Bowling with a herniated disc can be a frightening experience for newly diagnosed patients. In fact, we receive many letters from bowling aficionados who were recently told that they must be careful after positive diagnosis of one or more intervertebral disc abnormalities. These people are often terribly conflicted about whether or not to continue participating in their beloved pastime, which is completely understandable. We are highly empathic to anyone who finds themselves at odds between embracing a passion and doing what they have been told might be the safer path towards less pain and better health, even if it means abandoning their great love.
Bowling is well known as an activity that can cause or exacerbate back pain. Although most commonly associated with lower back issues, we can say for sure that we have seen many people suffer escalated neck symptoms and even upper back symptoms in association with bowling participation. However, we stop short of universally saying that the activity was the direct cause of these symptomatic flare-ups, especially when linked to herniated discs specifically.

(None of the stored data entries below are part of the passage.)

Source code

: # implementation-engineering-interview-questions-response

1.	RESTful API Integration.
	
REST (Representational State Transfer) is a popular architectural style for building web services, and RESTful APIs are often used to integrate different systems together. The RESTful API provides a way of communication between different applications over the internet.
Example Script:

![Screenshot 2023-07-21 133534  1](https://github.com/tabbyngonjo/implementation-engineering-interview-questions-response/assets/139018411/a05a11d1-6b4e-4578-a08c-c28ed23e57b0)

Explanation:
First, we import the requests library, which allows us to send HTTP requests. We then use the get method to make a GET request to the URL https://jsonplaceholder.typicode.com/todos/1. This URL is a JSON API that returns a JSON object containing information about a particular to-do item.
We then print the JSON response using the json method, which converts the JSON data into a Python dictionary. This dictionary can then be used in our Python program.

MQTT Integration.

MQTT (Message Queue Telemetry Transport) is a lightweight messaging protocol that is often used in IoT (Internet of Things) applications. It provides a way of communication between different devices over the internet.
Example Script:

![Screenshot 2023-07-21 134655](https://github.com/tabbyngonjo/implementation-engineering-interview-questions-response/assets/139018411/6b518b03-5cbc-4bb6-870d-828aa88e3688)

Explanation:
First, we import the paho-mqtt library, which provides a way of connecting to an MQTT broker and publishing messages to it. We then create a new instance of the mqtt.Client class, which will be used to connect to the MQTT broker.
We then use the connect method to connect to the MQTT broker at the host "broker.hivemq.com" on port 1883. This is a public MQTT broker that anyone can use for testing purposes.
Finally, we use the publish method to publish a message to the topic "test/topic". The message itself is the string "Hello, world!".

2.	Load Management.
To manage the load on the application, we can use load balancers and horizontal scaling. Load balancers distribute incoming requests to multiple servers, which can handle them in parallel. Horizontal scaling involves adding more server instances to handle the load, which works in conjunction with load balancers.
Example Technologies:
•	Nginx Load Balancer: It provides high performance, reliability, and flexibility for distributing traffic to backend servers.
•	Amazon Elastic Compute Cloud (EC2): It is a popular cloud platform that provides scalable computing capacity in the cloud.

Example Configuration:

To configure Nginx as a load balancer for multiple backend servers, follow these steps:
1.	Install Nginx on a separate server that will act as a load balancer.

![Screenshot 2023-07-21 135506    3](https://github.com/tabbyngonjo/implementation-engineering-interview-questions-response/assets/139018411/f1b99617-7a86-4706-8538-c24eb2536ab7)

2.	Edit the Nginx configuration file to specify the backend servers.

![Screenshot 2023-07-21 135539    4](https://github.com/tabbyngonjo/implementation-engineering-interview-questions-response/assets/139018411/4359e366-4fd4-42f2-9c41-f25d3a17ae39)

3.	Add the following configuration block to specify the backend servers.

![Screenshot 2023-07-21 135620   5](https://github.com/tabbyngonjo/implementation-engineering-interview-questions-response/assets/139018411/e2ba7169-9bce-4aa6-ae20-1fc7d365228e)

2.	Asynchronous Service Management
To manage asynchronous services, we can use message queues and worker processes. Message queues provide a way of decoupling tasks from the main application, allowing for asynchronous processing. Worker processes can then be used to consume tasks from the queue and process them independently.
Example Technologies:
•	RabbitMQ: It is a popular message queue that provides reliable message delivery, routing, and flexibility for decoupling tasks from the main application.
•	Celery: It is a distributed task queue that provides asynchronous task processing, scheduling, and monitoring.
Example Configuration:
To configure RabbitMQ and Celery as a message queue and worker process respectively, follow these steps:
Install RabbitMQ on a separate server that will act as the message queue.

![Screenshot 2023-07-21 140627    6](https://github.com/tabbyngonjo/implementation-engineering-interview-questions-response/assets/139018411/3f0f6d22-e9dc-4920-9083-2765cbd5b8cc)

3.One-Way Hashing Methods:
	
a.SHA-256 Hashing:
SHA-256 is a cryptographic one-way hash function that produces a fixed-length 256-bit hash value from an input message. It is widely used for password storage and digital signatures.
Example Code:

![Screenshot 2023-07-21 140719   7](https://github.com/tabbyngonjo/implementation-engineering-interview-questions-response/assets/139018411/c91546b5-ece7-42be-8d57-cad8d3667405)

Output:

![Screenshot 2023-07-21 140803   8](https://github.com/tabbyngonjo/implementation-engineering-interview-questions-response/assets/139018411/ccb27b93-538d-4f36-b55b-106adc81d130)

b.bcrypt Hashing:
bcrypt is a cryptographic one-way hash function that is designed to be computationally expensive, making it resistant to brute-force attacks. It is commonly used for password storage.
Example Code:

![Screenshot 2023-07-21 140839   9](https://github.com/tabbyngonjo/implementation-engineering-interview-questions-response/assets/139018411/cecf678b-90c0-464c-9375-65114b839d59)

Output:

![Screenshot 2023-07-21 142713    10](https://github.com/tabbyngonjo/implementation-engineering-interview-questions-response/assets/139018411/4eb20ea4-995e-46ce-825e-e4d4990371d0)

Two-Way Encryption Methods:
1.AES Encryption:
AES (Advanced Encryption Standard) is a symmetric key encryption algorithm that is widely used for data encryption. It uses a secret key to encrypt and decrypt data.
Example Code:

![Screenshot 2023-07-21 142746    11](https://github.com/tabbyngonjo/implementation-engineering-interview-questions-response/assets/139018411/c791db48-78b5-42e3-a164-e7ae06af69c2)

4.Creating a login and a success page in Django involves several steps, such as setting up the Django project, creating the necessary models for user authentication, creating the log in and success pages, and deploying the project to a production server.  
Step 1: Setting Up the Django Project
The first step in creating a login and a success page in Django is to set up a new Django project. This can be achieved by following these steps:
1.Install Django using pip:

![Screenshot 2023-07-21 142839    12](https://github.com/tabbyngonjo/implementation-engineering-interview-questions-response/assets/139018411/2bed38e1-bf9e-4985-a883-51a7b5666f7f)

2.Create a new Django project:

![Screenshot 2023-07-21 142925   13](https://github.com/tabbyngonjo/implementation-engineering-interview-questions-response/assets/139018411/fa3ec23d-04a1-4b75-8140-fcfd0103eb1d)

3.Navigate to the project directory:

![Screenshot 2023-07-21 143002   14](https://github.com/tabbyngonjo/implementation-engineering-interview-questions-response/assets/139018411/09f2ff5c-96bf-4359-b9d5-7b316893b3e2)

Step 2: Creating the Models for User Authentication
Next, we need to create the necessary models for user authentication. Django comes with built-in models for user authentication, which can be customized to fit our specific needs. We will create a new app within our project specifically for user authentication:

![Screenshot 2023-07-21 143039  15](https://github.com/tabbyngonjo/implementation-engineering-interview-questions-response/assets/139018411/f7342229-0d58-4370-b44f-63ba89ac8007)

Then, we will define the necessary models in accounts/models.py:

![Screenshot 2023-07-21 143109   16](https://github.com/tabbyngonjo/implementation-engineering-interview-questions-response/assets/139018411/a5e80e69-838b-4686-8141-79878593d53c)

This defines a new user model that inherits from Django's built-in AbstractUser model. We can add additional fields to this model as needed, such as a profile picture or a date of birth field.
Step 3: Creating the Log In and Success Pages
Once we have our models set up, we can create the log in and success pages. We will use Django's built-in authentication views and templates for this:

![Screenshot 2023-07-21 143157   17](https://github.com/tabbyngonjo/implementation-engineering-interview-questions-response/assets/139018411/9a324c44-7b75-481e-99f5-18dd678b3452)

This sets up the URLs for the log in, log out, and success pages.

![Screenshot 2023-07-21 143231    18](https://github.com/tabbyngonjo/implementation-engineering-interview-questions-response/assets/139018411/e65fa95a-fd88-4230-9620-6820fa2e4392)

This interesting article delves into the idea of continuing to be an active bowler, despite having one or more herniated discs. We will discuss risk factors of bowling with a herniated disc and provide helpful guidance for anyone who must decide their future path regarding bowling after a bulging disc diagnosis.
Most herniated discs are diagnosed at L4/L5 and/or L5/S1. This area at the end of the spinal column suffers the most marked degeneration at the earliest age and is often already deteriorated substantially by the age of 30 or so. In our research, we find intervertebral bulging and herniation affects more people at these locations than not, when considering adults over the age of 40. This means that more than half of all bowlers over age 40 probably fall into the group that demonstrates some variety of disc abnormality in the lower spine, although many have not been diagnosed or even have any idea of the atypical spinal disc condition expressed by their lumbar spine.
One must also consider that disc desiccation, also commonly known as degenerative disc disease, is almost universal in adults past age 40 and is also most typically found at these 2 specific intervertebral levels. It is well known that desiccation encourages herniation, so even people who do not currently demonstrate herniation have a fair chance of developing it in the future.
Herniated discs in the lumbar spine are relevant to bowling, since the activity utilizes the vertebral column and muscular tissues located here for virtually every aspect of the game. The lumbar spine is actively engaged when actually bowling, especially just before and during ball release. The lumbar spine is also engaged when retrieving the ball from the return.
People with cervical disc herniations and bulges can also feel afraid of bowling due to the possibility of escalation of symptoms. Most cervical disc abnormalities are also related to degeneration in the neck region and typically occur following desiccation of one or more discs located between C4 and T1. This region includes the C4/C5, C5/C6, C6/C7 and C7/T1 discs.
While cervical disc herniation is not as common as lumbar varieties of disc abnormality, incidence of intervertebral bulging and prolapse is still very high in the general population, accounting for about 35% to 45% of adults over the age of 40.
Cervical herniated discs are relevant to bowling since the neck is actively engaged in the approach to ball release, as well as when the ball is actually thrown.
Many doctors caution their patients to be careful when bowling, or not to bowl at all, following diagnosis of a herniated disc. However, there is little evidence that this advice is logical or prudent, since such guidance can incite the nocebo effect, generating additional pain rather than helping to relieve symptoms.
Research shows that most herniated discs are not pathological and do not require any special care or considerations. It is certainly true that bowling can induce back pain, but this fact is often unrelated to any herniated disc that may or may not exist in a given patient, since most instances of bowling-related dorsalgia are muscular in nature and not spinally-motivated.
Therefore, our experience generally tells us that bowling is usually fine for most herniated disc patients, although they should maintain all the best practices that will reduce the chance of suffering any type of dorsal injury, such as perfect form and posture, as well as always being mindful of how the body is working during the game.
Remember that one of the most widely used treatments for herniated discs is physical therapy and this path involves highly strenuous exercises the help build the strength and endurance of the back muscles. Bowling can qualify as an excellent constructive exercise for the back, legs and other parts of the anatomy and should not be excluded simply because of a herniated disc. After all, if all bowlers with degenerated, bulging and herniated discs were to suddenly stop, the remaining population of bowlers would be about 10% of what it is right now. This is how many people are currently bowling pain-free with various spinal disc abnormalities and enjoying themselves in the process.
Before getting on the lanes, be sure to ask your physical therapist for guidance that is best suited for your specific condition, including any cautions about bowling with a herniated disc that might apply to you.